Au cours des dernières semaines, comme en attestent des reportages favorables à Trudeau dans les médias et son endossement par La Presse, le quotidien le plus influent au Québec, des sections importantes de la classe dirigeante se sont ralliées aux libéraux. Elles craignent que la politique de la peur et de la xénophobie des Conservateurs ne favorise une montée de la colère populaire qui pourrait déclencher une opposition à l'austérité et à la guerre parmi la classe ouvrière. Comme un sondeur l'a fait remarqué: «Les Canadiens seront furieux si Stephen Harper gagne une autre majorité.»

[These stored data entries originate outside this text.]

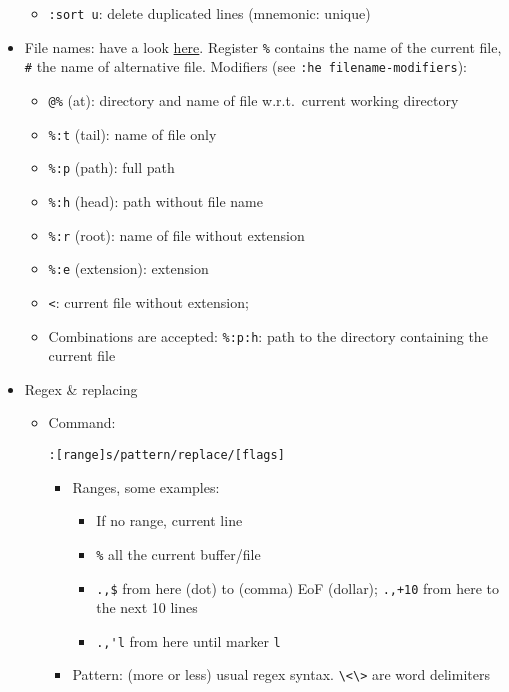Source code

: \documentclass[a4paper,12pt,%
              final%
              ]{article}
\begin{document}
\begin{itemize}
\begin{itemize}
      \item \verb|:sort u|: delete duplicated lines (mnemonic: unique)
    \end{itemize}
  \item File names: have a look \href{https://vim.fandom.com/wiki/Get_the_name_of_the_current_file}{here}.
    Register \verb|%| contains the name of the current file, \verb|#| the name of alternative file.
    Modifiers (see \verb|:he filename-modifiers|):
    \begin{itemize}
      \item \verb|@%| (at): directory and name of file w.r.t.\ current working directory
      \item \verb|%:t| (tail): name of file only
      \item \verb|%:p| (path): full path
      \item \verb|%:h| (head): path without file name
      \item \verb|%:r| (root): name of file without extension
      \item \verb|%:e| (extension): extension
      \item \verb|<|: current file without extension;
      \item Combinations are accepted: \verb|%:p:h|: path to the directory containing the current file
    \end{itemize}
  \item Regex \& replacing
    \begin{itemize}
      \item Command:
\begin{verbatim}
:[range]s/pattern/replace/[flags]
\end{verbatim}
        \begin{itemize}
          \item Ranges, some examples:
            \begin{itemize}
              \item If no range, current line
              \item \verb|%| all the current buffer/file
              \item \verb|.,$| from here (dot) to (comma) EoF (dollar); \verb|.,+10|
                from here to the next 10 lines
              \item \verb|.,'l| from here until marker \texttt{l}
            \end{itemize}
          \item Pattern: (more or less) usual regex syntax. \verb|\<\>| are word
            delimiters

\end{itemize}
\end{itemize}
\end{itemize}
\end{document}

Ces sections de la bourgeoisie calculent qu'un nouveau gouvernement sera mieux placé pour imposer l'austérité et la guerre en leur redonnant un vernis progressiste. Cela veut dire, entre autres, d'utiliser plus systématiquement les syndicats comme des partenaires pour supprimer la lutte des classes et stimuler les profits des entreprises.
Après tout, les Libéraux ont historiquement utilisé des partis ouvertement de droite comme un épouvantail pour ensuite appliquer leur politique une fois au pouvoir. Pour ne citer qu'un exemple: en 1993, Chrétien a dénoncé les Conservateurs pour leur «obsession» à vouloir éliminer le déficit budgétaire et a plutôt promis «des emplois, des emplois et des emplois». Son gouvernement a ensuite imposé les plus grandes coupes dans les dépenses sociales de l'histoire canadienne, tout en reniant sa promesse de renégocier l'Accord de libre-échange nord-américain et d'abolir la Taxe sur les produits et les services (TPS), une taxe régressive.